**Your assignment**
Each record beneath this sentence is to be transcribed exactly as it reads.

**Records provided**
-- Opening Marker --

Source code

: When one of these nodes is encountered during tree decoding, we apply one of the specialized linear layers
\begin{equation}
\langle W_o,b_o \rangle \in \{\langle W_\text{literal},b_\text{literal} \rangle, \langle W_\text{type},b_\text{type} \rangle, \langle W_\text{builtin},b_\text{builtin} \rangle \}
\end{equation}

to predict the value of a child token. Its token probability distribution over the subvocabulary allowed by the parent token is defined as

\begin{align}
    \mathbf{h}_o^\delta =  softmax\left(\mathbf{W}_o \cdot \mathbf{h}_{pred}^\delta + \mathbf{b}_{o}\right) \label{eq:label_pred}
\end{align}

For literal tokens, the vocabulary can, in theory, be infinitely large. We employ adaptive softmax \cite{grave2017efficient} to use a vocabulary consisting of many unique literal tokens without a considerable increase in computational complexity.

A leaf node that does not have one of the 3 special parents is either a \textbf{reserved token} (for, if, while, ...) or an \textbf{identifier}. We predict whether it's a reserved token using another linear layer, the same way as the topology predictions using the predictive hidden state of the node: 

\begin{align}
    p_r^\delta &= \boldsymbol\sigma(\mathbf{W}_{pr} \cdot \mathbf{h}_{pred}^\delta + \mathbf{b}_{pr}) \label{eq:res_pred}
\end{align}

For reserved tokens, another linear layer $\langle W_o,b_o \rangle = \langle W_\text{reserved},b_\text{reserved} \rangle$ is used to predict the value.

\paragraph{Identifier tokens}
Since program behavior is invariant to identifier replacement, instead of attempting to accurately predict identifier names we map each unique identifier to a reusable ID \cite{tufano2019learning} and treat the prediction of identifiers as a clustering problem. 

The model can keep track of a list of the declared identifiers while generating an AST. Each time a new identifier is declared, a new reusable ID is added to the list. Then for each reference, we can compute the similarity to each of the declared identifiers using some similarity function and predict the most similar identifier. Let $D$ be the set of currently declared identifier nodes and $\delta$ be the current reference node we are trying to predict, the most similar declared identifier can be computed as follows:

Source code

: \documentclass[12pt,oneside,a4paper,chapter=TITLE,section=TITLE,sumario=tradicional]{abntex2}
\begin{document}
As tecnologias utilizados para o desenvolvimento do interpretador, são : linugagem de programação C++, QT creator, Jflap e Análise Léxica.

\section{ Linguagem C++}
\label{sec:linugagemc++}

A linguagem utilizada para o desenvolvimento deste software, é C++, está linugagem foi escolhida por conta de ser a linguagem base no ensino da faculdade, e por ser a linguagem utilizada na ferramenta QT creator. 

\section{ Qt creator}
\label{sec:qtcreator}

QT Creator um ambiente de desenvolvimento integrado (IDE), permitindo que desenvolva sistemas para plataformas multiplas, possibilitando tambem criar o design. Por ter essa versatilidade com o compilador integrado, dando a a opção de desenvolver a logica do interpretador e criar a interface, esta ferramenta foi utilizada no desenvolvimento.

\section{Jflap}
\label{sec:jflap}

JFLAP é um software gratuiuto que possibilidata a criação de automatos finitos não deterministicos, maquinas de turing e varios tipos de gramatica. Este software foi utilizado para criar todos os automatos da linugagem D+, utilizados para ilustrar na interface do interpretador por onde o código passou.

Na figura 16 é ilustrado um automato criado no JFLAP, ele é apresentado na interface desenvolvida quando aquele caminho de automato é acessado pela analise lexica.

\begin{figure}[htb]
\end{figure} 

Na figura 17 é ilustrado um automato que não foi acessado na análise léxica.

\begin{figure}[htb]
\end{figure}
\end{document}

-- Closing Marker --

**Answer section**
Source code

: When one of these nodes is encountered during tree decoding, we apply one of the specialized linear layers
\begin{equation}
\langle W_o,b_o \rangle \in \{\langle W_\text{literal},b_\text{literal} \rangle, \langle W_\text{type},b_\text{type} \rangle, \langle W_\text{builtin},b_\text{builtin} \rangle \}
\end{equation}

to predict the value of a child token. Its token probability distribution over the subvocabulary allowed by the parent token is defined as

\begin{align}
    \mathbf{h}_o^\delta =  softmax\left(\mathbf{W}_o \cdot \mathbf{h}_{pred}^\delta + \mathbf{b}_{o}\right) \label{eq:label_pred}
\end{align}

For literal tokens, the vocabulary can, in theory, be infinitely large. We employ adaptive softmax \cite{grave2017efficient} to use a vocabulary consisting of many unique literal tokens without a considerable increase in computational complexity.

A leaf node that does not have one of the 3 special parents is either a \textbf{reserved token} (for, if, while, ...) or an \textbf{identifier}. We predict whether it's a reserved token using another linear layer, the same way as the topology predictions using the predictive hidden state of the node: 

\begin{align}
    p_r^\delta &= \boldsymbol\sigma(\mathbf{W}_{pr} \cdot \mathbf{h}_{pred}^\delta + \mathbf{b}_{pr}) \label{eq:res_pred}
\end{align}

For reserved tokens, another linear layer $\langle W_o,b_o \rangle = \langle W_\text{reserved},b_\text{reserved} \rangle$ is used to predict the value.

\paragraph{Identifier tokens}
Since program behavior is invariant to identifier replacement, instead of attempting to accurately predict identifier names we map each unique identifier to a reusable ID \cite{tufano2019learning} and treat the prediction of identifiers as a clustering problem. 

The model can keep track of a list of the declared identifiers while generating an AST. Each time a new identifier is declared, a new reusable ID is added to the list. Then for each reference, we can compute the similarity to each of the declared identifiers using some similarity function and predict the most similar identifier. Let $D$ be the set of currently declared identifier nodes and $\delta$ be the current reference node we are trying to predict, the most similar declared identifier can be computed as follows:

Source code

: \documentclass[12pt,oneside,a4paper,chapter=TITLE,section=TITLE,sumario=tradicional]{abntex2}
\begin{document}
As tecnologias utilizados para o desenvolvimento do interpretador, são : linugagem de programação C++, QT creator, Jflap e Análise Léxica.

\section{ Linguagem C++}
\label{sec:linugagemc++}

A linguagem utilizada para o desenvolvimento deste software, é C++, está linugagem foi escolhida por conta de ser a linguagem base no ensino da faculdade, e por ser a linguagem utilizada na ferramenta QT creator. 

\section{ Qt creator}
\label{sec:qtcreator}

QT Creator um ambiente de desenvolvimento integrado (IDE), permitindo que desenvolva sistemas para plataformas multiplas, possibilitando tambem criar o design. Por ter essa versatilidade com o compilador integrado, dando a a opção de desenvolver a logica do interpretador e criar a interface, esta ferramenta foi utilizada no desenvolvimento.

\section{Jflap}
\label{sec:jflap}

JFLAP é um software gratuiuto que possibilidata a criação de automatos finitos não deterministicos, maquinas de turing e varios tipos de gramatica. Este software foi utilizado para criar todos os automatos da linugagem D+, utilizados para ilustrar na interface do interpretador por onde o código passou.

Na figura 16 é ilustrado um automato criado no JFLAP, ele é apresentado na interface desenvolvida quando aquele caminho de automato é acessado pela analise lexica.

\begin{figure}[htb]
\end{figure} 

Na figura 17 é ilustrado um automato que não foi acessado na análise léxica.

\begin{figure}[htb]
\end{figure}
\end{document}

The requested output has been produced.